Metropolitan News-Enterprise


Tuesday, March 29, 2022


Page 8




Ryan Dibble

Los Angeles Superior Court Office No. 67


There are three competing for Los Angeles Superior Court Office No. 67. Two are well suited for the post. The third has talents, but they would more appropriately be devoted to undertakings other than judicial service.


ERNANDA MARIA BARRETO is a deputy district attorney. She is assigned to complex litigation, and detailed to the Victim Impact Program (“VIP”).

In her last three personnel evaluations, Barreto was ranked “Exceeded Expectations (Very Good).”

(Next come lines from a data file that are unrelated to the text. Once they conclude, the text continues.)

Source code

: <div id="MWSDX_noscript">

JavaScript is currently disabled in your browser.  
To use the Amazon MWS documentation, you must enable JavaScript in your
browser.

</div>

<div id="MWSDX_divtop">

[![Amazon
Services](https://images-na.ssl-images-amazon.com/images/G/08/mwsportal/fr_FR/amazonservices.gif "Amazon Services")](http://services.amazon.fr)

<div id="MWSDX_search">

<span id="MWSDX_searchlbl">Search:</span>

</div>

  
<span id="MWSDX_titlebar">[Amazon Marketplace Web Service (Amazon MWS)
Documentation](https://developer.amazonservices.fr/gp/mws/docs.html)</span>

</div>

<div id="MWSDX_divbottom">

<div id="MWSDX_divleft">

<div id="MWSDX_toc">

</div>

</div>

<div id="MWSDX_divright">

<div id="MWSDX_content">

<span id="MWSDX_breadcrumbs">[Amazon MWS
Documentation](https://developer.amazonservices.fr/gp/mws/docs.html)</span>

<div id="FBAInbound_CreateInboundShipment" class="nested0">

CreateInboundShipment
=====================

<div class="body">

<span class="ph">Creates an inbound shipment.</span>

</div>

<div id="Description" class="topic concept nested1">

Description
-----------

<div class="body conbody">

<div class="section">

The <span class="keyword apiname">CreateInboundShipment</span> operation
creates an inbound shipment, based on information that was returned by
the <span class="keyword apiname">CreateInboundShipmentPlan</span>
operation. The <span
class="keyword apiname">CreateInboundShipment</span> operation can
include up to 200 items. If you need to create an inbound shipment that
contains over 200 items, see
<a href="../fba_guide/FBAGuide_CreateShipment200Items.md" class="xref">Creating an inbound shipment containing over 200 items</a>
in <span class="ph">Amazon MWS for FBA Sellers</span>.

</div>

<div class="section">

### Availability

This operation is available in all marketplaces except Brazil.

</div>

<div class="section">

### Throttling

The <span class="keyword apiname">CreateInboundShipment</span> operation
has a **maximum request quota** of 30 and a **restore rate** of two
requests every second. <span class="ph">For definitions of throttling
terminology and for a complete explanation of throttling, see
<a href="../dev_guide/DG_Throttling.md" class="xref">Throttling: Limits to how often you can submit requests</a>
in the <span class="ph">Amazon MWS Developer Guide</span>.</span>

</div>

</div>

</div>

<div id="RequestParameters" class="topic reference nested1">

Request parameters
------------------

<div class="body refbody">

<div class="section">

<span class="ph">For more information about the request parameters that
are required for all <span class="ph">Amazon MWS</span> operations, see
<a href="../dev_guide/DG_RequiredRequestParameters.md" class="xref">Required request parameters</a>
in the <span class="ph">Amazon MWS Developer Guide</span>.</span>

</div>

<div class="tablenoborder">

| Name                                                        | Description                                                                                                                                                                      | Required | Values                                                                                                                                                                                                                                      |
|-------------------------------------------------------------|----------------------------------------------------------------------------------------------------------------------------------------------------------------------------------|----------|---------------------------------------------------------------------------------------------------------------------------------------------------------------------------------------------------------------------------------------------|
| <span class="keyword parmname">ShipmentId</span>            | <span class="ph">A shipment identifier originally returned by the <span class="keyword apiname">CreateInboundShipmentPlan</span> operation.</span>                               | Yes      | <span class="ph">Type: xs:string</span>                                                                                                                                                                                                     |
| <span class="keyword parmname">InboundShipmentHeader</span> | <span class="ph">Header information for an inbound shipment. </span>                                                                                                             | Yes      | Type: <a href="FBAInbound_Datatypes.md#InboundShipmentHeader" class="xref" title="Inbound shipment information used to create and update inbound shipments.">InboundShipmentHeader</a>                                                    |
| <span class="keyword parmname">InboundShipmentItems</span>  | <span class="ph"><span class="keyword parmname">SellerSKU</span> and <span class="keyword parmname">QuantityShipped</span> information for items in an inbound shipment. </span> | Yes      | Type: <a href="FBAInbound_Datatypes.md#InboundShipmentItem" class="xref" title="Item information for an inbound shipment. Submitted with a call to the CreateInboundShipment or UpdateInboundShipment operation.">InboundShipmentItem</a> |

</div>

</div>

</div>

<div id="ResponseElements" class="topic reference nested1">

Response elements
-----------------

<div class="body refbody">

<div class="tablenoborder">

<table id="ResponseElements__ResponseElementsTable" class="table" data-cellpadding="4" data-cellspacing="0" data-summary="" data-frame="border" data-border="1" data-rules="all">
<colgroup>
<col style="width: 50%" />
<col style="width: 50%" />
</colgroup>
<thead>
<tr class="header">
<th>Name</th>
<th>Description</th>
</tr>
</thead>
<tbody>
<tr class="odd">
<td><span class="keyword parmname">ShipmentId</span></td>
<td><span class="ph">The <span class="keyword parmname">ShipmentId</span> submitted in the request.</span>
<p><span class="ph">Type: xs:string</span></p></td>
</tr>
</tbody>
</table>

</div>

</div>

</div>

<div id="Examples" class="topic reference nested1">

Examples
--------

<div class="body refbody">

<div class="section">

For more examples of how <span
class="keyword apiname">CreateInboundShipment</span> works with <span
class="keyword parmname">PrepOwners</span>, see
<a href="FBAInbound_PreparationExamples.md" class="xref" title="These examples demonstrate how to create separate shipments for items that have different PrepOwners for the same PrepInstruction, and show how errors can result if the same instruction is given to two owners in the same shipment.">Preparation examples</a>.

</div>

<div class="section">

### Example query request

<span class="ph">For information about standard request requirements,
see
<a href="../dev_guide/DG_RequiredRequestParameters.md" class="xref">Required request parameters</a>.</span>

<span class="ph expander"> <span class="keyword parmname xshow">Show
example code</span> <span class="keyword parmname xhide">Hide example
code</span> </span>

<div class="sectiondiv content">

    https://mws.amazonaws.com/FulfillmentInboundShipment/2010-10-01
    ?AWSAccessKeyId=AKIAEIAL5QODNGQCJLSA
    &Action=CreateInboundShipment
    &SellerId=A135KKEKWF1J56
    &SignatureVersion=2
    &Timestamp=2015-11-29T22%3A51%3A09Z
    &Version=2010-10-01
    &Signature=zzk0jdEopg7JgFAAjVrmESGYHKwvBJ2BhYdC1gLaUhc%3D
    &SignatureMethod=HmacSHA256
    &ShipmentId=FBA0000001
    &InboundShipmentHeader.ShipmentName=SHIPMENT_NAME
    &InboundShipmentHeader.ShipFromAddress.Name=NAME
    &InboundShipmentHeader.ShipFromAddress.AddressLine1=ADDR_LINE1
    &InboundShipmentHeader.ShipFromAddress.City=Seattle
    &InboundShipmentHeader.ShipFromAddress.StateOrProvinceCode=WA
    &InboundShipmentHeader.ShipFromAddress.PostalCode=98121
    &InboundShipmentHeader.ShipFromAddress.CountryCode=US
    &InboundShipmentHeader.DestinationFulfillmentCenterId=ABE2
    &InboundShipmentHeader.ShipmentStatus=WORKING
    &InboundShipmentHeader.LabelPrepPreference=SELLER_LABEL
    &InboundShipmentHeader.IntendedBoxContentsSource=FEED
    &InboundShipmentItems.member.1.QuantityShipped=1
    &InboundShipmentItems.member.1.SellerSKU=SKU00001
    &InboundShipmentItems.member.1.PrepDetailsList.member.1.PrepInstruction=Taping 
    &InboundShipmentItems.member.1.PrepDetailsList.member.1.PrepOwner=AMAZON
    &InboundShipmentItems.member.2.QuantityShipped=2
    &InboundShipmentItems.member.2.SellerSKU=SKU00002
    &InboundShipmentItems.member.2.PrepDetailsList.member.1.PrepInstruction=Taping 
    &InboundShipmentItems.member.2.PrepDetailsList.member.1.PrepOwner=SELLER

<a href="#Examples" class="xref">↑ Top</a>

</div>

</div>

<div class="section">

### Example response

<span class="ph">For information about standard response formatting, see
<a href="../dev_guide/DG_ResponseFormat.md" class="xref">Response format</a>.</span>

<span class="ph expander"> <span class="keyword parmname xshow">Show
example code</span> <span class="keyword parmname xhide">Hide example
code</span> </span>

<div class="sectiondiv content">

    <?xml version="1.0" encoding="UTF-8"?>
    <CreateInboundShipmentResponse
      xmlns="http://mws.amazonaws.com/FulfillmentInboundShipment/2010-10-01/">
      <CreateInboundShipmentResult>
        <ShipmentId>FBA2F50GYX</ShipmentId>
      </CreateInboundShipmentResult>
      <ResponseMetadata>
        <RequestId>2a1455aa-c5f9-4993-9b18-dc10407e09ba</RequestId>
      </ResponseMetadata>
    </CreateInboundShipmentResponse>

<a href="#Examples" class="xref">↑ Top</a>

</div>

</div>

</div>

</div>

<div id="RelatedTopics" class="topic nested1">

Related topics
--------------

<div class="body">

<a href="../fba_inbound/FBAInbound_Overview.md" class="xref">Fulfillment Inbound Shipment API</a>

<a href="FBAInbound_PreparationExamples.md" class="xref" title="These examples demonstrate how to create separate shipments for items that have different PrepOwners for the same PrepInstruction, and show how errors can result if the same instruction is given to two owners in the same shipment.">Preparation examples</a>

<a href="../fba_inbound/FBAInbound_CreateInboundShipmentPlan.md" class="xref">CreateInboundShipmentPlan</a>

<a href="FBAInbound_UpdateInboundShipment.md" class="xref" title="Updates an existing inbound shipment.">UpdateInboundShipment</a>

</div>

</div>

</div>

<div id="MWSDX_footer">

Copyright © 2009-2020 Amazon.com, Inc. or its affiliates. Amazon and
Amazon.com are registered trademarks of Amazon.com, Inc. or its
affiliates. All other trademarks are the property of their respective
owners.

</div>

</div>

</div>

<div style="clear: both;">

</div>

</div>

Kathleen Cady—now a victims’ rights attorney, but in 2018 a deputy district attorney who supervised Barreto—said in such an evaluation:

“Ms. Barreto can routinely be counted on to take any assignment or case or fill in whenever necessary. She continues to be a true team player. She does all this with a very calm, unflappable demeanor. She has an excellent knowledge of the laws relating to domestic violence, sexual assault, child abuse, elder abuse, stalking, hate crimes and human trafficking She remains excited to learn and expand her knowledge and experience. She carries some of the most difficult cases. She routinely asks how can she help and often volunteers for assignments. She has excellent judgement. No matter the situation, she remains poised. She embraces the challenges that VIP cases and victims present.”

Cady said that Barreto “embraces new tasks and challenges,” “never complains,” “thoroughly prepares her cases” and possesses “excellent analytical skills.”

(On Sunday, Cady expressed the view that Barreto would “make an excellent judge,” saying that “she is fair, hard working, poised and has excellent judgment.”)

The 2018-19 evaluation of Barreto by another supervisor, relating to the period after Barreto moved to the Pasadena office, and provided in 2020, credits the deputy with being “creative and nimble in her ability to analyze a case and determine what needs to be done to effectively file and prosecute it.” The evaluation adds:

“Ms. Barreto is well-liked by her colleagues, support staff, the defense bar, and the bench. She always projects a calm and confident attitude.”

The most recent evaluation, in July of last year, says that Barreto “is a true star of the VIP Unit, able to handle any case effectively and professionally.”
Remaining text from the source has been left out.